- [Description of the task]:
Would you filter the listing below so that only lines with the word "associated" remain?
[[ Supplied material, beginning ]]
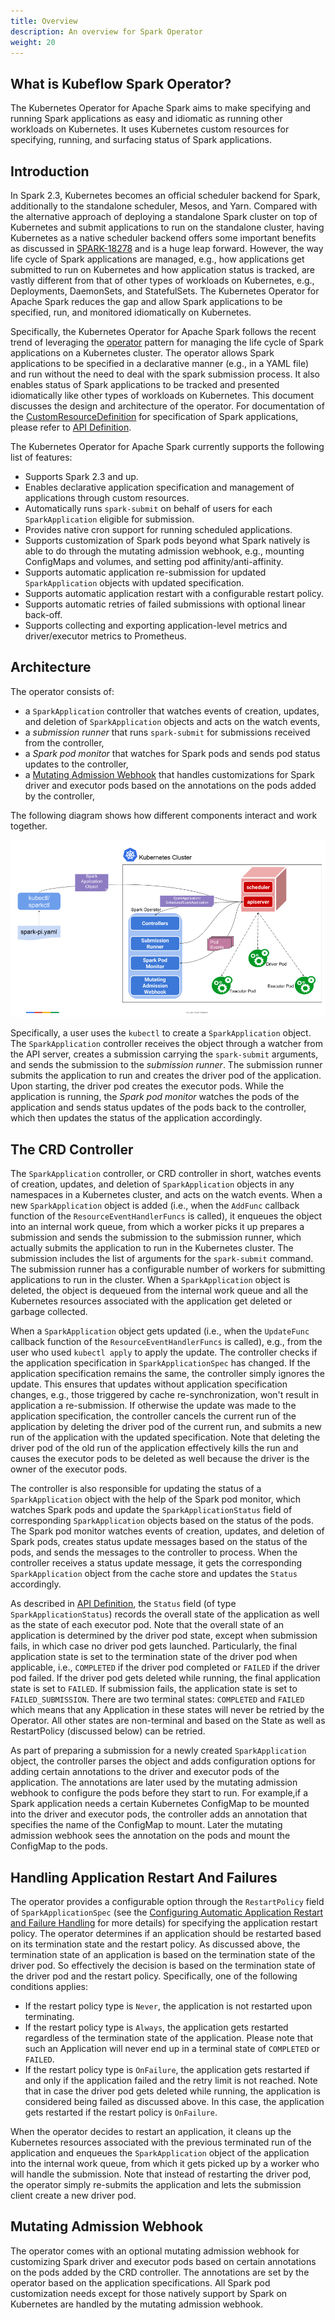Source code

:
 ```yaml
---
title: Overview
description: An overview for Spark Operator
weight: 20
---
```


## What is Kubeflow Spark Operator?

The Kubernetes Operator for Apache Spark aims to make specifying and running Spark applications as easy and idiomatic as running other workloads on Kubernetes. It uses Kubernetes custom resources for specifying, running, and surfacing status of Spark applications.

## Introduction

In Spark 2.3, Kubernetes becomes an official scheduler backend for Spark, additionally to the standalone scheduler, Mesos, and Yarn. Compared with the alternative approach of deploying a standalone Spark cluster on top of Kubernetes and submit applications to run on the standalone cluster, having Kubernetes as a native scheduler backend offers some important benefits as discussed in [SPARK-18278](https://issues.apache.org/jira/browse/SPARK-18278) and is a huge leap forward. However, the way life cycle of Spark applications are managed, e.g., how applications get submitted to run on Kubernetes and how application status is tracked, are vastly different from that of other types of workloads on Kubernetes, e.g., Deployments, DaemonSets, and StatefulSets. The Kubernetes Operator for Apache Spark reduces the gap and allow Spark applications to be specified, run, and monitored idiomatically on Kubernetes.

Specifically, the Kubernetes Operator for Apache Spark follows the recent trend of leveraging the [operator](https://coreos.com/blog/introducing-operators.html) pattern for managing the life cycle of Spark applications on a Kubernetes cluster. The operator allows Spark applications to be specified in a declarative manner (e.g., in a YAML file) and run without the need to deal with the spark submission process. It also enables status of Spark applications to be tracked and presented idiomatically like other types of workloads on Kubernetes. This document discusses the design and architecture of the operator. For documentation of the [CustomResourceDefinition](https://kubernetes.io/docs/concepts/api-extension/custom-resources/) for specification of Spark applications, please refer to [API Definition](https://github.com/kubeflow/spark-operator/blob/master/docs/api-docs.md).

The Kubernetes Operator for Apache Spark currently supports the following list of features:

- Supports Spark 2.3 and up.
- Enables declarative application specification and management of applications through custom resources.
- Automatically runs `spark-submit` on behalf of users for each `SparkApplication` eligible for submission.
- Provides native cron support for running scheduled applications.
- Supports customization of Spark pods beyond what Spark natively is able to do through the mutating admission webhook, e.g., mounting ConfigMaps and volumes, and setting pod affinity/anti-affinity.
- Supports automatic application re-submission for updated `SparkApplication` objects with updated specification.
- Supports automatic application restart with a configurable restart policy.
- Supports automatic retries of failed submissions with optional linear back-off.
- Supports collecting and exporting application-level metrics and driver/executor metrics to Prometheus.

## Architecture

The operator consists of:

- a `SparkApplication` controller that watches events of creation, updates, and deletion of
`SparkApplication` objects and acts on the watch events,
- a *submission runner* that runs `spark-submit` for submissions received from the controller,
- a *Spark pod monitor* that watches for Spark pods and sends pod status updates to the controller,
- a [Mutating Admission Webhook](https://kubernetes.io/docs/reference/access-authn-authz/extensible-admission-controllers/) that handles customizations for Spark driver and executor pods based on the annotations on the pods added by the controller,

The following diagram shows how different components interact and work together.

<img src="architecture-diagram.png"
  alt="Spark Operator Architecture Diagram"
  class="mt-3 mb-3 border rounded">

Specifically, a user uses the `kubectl` to create a `SparkApplication` object. The `SparkApplication` controller receives the object through a watcher from the API server, creates a submission carrying the `spark-submit` arguments, and sends the submission to the *submission runner*. The submission runner submits the application to run and creates the driver pod of the application. Upon starting, the driver pod creates the executor pods. While the application is running, the *Spark pod monitor* watches the pods of the application and sends status updates of the pods back to the controller, which then updates the status of the application accordingly.

## The CRD Controller

The `SparkApplication` controller, or CRD controller in short, watches events of creation, updates, and deletion of `SparkApplication` objects in any namespaces in a Kubernetes cluster, and acts on the watch events. When a new `SparkApplication` object is added (i.e., when the `AddFunc` callback function of the `ResourceEventHandlerFuncs` is called), it enqueues the object into an internal work queue, from which a worker picks it up prepares a submission and sends the submission to the submission runner, which actually submits the application to run in the Kubernetes cluster. The submission includes the list of arguments for the `spark-submit` command. The submission runner has a configurable number of workers for submitting applications to run in the cluster. When a `SparkApplication` object is deleted, the object is dequeued from the internal work queue and all the Kubernetes resources associated with the application get deleted or garbage collected.

When a `SparkApplication` object gets updated (i.e., when the `UpdateFunc` callback function of the `ResourceEventHandlerFuncs` is called), e.g., from the user who used `kubectl apply` to apply the update. The controller checks if the application specification in `SparkApplicationSpec` has changed. If the application specification remains the same, the controller simply ignores the update. This ensures that updates without application specification changes, e.g., those triggered by cache re-synchronization, won't result in application a re-submission. If otherwise the update was made to the application specification, the controller cancels the current run of the application by deleting the driver pod of the current run, and submits a new run of the application with the updated specification. Note that deleting the driver pod of the old run of the application effectively kills the run and causes the executor pods to be deleted as well because the driver is the owner of the executor pods.

The controller is also responsible for updating the status of a `SparkApplication` object with the help of the Spark pod monitor, which watches Spark pods and update the `SparkApplicationStatus` field of corresponding `SparkApplication` objects based on the status of the pods. The Spark pod monitor watches events of creation, updates, and deletion of Spark pods, creates status update messages based on the status of the pods, and sends the messages to the controller to process. When the controller receives a status update message, it gets the corresponding `SparkApplication` object from the cache store and updates the `Status` accordingly.

As described in [API Definition](https://github.com/kubeflow/spark-operator/blob/master/docs/api-docs.md), the `Status` field (of type `SparkApplicationStatus`) records the overall state of the application as well as the state of each executor pod. Note that the overall state of an application is determined by the driver pod state, except when submission fails, in which case no driver pod gets launched. Particularly, the final application state is set to the termination state of the driver pod when applicable, i.e., `COMPLETED` if the driver pod completed or `FAILED` if the driver pod failed. If the driver pod gets deleted while running, the final application state is set to `FAILED`. If submission fails, the application state is set to `FAILED_SUBMISSION`.  There are two terminal states: `COMPLETED` and `FAILED` which means that any Application in these states will never be retried by the Operator. All other states are non-terminal and based on the State as well as RestartPolicy (discussed below) can be retried.

As part of preparing a submission for a newly created `SparkApplication` object, the controller parses the object and adds configuration options for adding certain annotations to the driver and executor pods of the application. The annotations are later used by the mutating admission webhook to configure the pods before they start to run. For example,if a Spark application needs a certain Kubernetes ConfigMap to be mounted into the driver and executor pods, the controller adds an annotation that specifies the name of the ConfigMap to mount. Later the mutating admission webhook sees the annotation on the pods and mount the ConfigMap to the pods.

## Handling Application Restart And Failures

The operator provides a configurable option through the `RestartPolicy` field of `SparkApplicationSpec` (see the [Configuring Automatic Application Restart and Failure Handling](/docs/components/spark-operator/user-guide/working-with-sparkapplication#configuring-automatic-application-restart-and-failure-handling) for more details) for specifying the application restart policy. The operator determines if an application should be restarted based on its termination state and the restart policy. As discussed above, the termination state of an application is based on the termination state of the driver pod. So effectively the decision is based on the termination state of the driver pod and the restart policy. Specifically, one of the following conditions applies:

- If the restart policy type is `Never`, the application is not restarted upon terminating.
- If the restart policy type is `Always`, the application gets restarted regardless of the termination state of the application. Please note that such an Application will never end up in a terminal state of `COMPLETED` or `FAILED`.
- If the restart policy type  is `OnFailure`, the application gets restarted if and only if the application failed and the retry limit is not reached. Note that in case the driver pod gets deleted while running, the application is considered being failed as discussed above. In this case, the application gets restarted if the restart policy is `OnFailure`.

When the operator decides to restart an application, it cleans up the Kubernetes resources associated with the previous terminated run of the application and enqueues the `SparkApplication` object of the application into the internal work queue, from which it gets picked up by a worker who will handle the submission. Note that instead of restarting the driver pod, the operator simply re-submits the application and lets the submission client create a new driver pod.

## Mutating Admission Webhook

The operator comes with an optional mutating admission webhook for customizing Spark driver and executor pods based on certain annotations on the pods added by the CRD controller. The annotations are set by the operator based on the application specifications. All Spark pod customization needs except for those natively support by Spark on Kubernetes are handled by the mutating admission webhook.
[[ Supplied material, end ]]
- [Answer section]:
The `SparkApplication` controller, or CRD controller in short, watches events of creation, updates, and deletion of `SparkApplication` objects in any namespaces in a Kubernetes cluster, and acts on the watch events. When a new `SparkApplication` object is added (i.e., when the `AddFunc` callback function of the `ResourceEventHandlerFuncs` is called), it enqueues the object into an internal work queue, from which a worker picks it up prepares a submission and sends the submission to the submission runner, which actually submits the application to run in the Kubernetes cluster. The submission includes the list of arguments for the `spark-submit` command. The submission runner has a configurable number of workers for submitting applications to run in the cluster. When a `SparkApplication` object is deleted, the object is dequeued from the internal work queue and all the Kubernetes resources associated with the application get deleted or garbage collected.
When the operator decides to restart an application, it cleans up the Kubernetes resources associated with the previous terminated run of the application and enqueues the `SparkApplication` object of the application into the internal work queue, from which it gets picked up by a worker who will handle the submission. Note that instead of restarting the driver pod, the operator simply re-submits the application and lets the submission client create a new driver pod.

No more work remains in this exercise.